**TASK OBJECTIVE**
Check each line of the data below for the word "Nomor", then extract the ones that have it.

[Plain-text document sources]
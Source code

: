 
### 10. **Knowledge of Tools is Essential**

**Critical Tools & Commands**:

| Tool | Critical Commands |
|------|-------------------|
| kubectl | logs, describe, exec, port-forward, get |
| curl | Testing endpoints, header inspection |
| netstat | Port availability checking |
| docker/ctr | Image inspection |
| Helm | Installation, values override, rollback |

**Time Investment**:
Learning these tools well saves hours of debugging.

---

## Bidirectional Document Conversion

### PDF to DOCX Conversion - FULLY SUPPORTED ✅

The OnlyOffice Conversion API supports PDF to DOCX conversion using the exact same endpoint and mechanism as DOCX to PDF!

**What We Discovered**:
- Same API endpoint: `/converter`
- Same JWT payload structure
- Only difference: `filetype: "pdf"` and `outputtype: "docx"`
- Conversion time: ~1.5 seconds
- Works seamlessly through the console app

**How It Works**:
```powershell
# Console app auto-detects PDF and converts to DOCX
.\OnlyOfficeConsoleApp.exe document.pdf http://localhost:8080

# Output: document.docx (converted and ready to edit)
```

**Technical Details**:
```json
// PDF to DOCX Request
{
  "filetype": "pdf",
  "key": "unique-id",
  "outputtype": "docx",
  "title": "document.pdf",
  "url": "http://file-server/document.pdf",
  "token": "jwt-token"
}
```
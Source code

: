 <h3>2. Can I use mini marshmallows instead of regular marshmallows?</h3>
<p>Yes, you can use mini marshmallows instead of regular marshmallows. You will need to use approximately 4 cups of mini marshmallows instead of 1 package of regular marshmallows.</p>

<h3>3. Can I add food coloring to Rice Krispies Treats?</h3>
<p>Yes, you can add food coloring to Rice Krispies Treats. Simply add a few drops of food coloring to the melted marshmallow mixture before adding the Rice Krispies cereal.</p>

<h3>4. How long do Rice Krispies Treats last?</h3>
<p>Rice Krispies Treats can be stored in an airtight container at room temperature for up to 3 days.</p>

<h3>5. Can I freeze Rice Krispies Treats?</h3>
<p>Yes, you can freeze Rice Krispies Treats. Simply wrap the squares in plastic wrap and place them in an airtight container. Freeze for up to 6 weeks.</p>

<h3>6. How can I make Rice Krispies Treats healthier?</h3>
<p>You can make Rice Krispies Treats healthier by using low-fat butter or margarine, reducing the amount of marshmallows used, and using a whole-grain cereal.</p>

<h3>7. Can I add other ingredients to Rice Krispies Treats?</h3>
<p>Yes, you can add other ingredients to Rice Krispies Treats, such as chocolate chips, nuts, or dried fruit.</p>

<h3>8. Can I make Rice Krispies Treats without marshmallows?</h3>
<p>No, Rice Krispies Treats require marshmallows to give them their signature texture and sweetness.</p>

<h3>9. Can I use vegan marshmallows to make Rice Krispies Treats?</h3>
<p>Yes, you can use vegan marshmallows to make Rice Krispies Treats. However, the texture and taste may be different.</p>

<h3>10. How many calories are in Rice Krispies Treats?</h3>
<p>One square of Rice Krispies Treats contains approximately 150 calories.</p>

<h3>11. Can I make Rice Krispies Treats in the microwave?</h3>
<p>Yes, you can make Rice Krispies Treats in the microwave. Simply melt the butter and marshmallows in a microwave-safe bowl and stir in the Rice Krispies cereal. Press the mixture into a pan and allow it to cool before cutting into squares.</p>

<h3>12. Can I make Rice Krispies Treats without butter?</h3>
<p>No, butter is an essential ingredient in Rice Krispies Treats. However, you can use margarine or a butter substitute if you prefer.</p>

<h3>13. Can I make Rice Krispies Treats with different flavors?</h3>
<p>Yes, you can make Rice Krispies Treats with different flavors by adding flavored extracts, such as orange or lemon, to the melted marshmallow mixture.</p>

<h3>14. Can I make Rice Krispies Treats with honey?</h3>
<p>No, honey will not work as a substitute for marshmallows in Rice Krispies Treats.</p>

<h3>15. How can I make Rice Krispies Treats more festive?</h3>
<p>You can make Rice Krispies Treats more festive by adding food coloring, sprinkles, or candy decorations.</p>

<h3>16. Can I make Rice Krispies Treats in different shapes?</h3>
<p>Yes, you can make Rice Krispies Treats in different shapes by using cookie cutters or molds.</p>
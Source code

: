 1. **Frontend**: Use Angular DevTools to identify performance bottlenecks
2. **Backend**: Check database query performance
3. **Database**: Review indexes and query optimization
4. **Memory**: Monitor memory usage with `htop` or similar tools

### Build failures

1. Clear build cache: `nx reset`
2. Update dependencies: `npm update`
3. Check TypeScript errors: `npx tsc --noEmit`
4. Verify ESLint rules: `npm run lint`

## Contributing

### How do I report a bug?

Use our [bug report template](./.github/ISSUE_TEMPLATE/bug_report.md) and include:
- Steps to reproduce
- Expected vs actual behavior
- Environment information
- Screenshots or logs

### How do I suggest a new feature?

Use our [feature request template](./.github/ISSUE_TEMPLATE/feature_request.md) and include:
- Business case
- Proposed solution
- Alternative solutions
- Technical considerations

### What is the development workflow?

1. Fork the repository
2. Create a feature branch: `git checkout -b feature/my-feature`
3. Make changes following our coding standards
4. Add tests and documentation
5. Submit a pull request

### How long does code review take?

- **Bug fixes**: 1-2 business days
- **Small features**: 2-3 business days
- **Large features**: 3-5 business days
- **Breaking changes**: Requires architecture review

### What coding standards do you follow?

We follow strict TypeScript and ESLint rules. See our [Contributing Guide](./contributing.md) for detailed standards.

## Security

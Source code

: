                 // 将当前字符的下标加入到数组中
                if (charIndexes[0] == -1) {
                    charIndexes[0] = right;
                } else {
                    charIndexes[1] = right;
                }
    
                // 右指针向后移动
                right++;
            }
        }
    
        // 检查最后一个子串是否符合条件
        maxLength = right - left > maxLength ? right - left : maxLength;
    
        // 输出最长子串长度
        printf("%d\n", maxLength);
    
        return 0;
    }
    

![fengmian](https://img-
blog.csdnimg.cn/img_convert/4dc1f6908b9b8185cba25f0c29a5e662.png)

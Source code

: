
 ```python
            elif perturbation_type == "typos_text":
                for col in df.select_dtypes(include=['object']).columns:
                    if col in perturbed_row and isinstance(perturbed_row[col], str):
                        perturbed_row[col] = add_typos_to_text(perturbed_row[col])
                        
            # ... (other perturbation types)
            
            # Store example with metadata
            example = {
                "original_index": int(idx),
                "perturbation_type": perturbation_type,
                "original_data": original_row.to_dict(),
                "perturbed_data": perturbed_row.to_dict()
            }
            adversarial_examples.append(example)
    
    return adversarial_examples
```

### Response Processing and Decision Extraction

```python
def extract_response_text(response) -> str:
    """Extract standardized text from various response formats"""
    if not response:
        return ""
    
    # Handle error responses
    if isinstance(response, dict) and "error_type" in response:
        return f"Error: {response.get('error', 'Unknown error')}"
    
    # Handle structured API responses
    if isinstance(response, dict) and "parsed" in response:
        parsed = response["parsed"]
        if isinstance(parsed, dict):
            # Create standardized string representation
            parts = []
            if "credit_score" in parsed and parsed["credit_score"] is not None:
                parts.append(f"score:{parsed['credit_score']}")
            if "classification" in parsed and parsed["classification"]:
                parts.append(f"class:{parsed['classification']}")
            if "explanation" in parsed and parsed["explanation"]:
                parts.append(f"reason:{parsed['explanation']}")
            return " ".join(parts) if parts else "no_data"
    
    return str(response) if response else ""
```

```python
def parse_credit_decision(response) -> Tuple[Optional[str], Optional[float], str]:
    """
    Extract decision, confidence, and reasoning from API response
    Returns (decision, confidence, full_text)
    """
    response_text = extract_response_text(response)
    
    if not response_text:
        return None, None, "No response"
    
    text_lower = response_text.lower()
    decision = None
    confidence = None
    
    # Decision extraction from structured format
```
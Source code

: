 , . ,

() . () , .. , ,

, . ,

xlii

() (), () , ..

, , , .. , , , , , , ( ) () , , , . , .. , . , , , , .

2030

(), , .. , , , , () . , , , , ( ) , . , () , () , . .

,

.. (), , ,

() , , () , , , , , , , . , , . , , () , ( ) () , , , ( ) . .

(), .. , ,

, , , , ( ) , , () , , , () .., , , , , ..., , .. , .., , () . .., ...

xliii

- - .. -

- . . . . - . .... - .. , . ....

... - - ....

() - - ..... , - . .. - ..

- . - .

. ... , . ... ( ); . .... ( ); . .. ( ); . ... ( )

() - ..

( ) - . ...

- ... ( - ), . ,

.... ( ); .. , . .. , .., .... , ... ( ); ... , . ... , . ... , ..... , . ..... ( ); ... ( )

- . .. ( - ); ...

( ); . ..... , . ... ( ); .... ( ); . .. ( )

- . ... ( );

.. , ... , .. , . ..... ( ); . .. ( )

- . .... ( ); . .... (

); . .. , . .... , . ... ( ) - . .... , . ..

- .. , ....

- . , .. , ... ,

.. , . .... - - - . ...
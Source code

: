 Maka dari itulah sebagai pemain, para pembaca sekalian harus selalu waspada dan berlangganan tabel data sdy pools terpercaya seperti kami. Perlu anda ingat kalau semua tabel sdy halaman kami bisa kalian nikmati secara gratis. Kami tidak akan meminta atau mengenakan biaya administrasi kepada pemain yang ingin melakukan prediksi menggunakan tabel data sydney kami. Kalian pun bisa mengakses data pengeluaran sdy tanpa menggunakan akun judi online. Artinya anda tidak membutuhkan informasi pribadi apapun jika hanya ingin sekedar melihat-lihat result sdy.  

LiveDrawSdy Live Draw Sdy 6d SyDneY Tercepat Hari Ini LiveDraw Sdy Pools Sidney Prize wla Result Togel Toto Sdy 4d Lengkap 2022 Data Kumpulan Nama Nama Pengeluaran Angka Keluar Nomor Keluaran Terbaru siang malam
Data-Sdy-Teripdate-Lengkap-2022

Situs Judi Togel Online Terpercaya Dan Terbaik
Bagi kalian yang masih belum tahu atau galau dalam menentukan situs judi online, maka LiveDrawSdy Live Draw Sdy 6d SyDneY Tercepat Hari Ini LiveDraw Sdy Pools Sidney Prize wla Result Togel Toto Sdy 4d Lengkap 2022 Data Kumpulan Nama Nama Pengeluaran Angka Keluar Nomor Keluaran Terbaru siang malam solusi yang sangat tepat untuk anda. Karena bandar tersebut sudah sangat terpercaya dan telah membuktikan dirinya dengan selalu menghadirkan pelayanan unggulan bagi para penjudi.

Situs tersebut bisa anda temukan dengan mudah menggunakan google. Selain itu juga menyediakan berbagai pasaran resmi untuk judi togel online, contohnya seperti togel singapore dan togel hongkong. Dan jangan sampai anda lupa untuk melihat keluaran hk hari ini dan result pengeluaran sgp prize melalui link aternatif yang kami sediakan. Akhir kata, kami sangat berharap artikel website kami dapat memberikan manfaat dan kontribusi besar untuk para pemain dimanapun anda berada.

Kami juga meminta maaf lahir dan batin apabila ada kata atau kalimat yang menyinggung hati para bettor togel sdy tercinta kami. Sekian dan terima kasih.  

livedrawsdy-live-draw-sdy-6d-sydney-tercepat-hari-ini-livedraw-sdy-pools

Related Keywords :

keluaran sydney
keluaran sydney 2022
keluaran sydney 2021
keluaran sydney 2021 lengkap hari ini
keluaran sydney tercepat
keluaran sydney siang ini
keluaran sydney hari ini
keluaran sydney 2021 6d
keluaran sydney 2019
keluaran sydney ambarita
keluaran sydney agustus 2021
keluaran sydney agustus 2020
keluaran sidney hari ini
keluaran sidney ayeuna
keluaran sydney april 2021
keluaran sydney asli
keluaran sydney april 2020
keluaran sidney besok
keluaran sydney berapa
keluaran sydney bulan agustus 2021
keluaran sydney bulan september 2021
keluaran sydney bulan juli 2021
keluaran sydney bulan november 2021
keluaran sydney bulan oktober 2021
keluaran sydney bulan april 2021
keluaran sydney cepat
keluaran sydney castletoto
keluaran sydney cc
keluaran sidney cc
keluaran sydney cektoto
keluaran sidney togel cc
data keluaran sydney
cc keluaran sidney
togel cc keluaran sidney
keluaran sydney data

**RESPONSE BELOW**
LiveDrawSdy Live Draw Sdy 6d SyDneY Tercepat Hari Ini LiveDraw Sdy Pools Sidney Prize wla Result Togel Toto Sdy 4d Lengkap 2022 Data Kumpulan Nama Nama Pengeluaran Angka Keluar Nomor Keluaran Terbaru siang malam
Bagi kalian yang masih belum tahu atau galau dalam menentukan situs judi online, maka LiveDrawSdy Live Draw Sdy 6d SyDneY Tercepat Hari Ini LiveDraw Sdy Pools Sidney Prize wla Result Togel Toto Sdy 4d Lengkap 2022 Data Kumpulan Nama Nama Pengeluaran Angka Keluar Nomor Keluaran Terbaru siang malam solusi yang sangat tepat untuk anda. Karena bandar tersebut sudah sangat terpercaya dan telah membuktikan dirinya dengan selalu menghadirkan pelayanan unggulan bagi para penjudi.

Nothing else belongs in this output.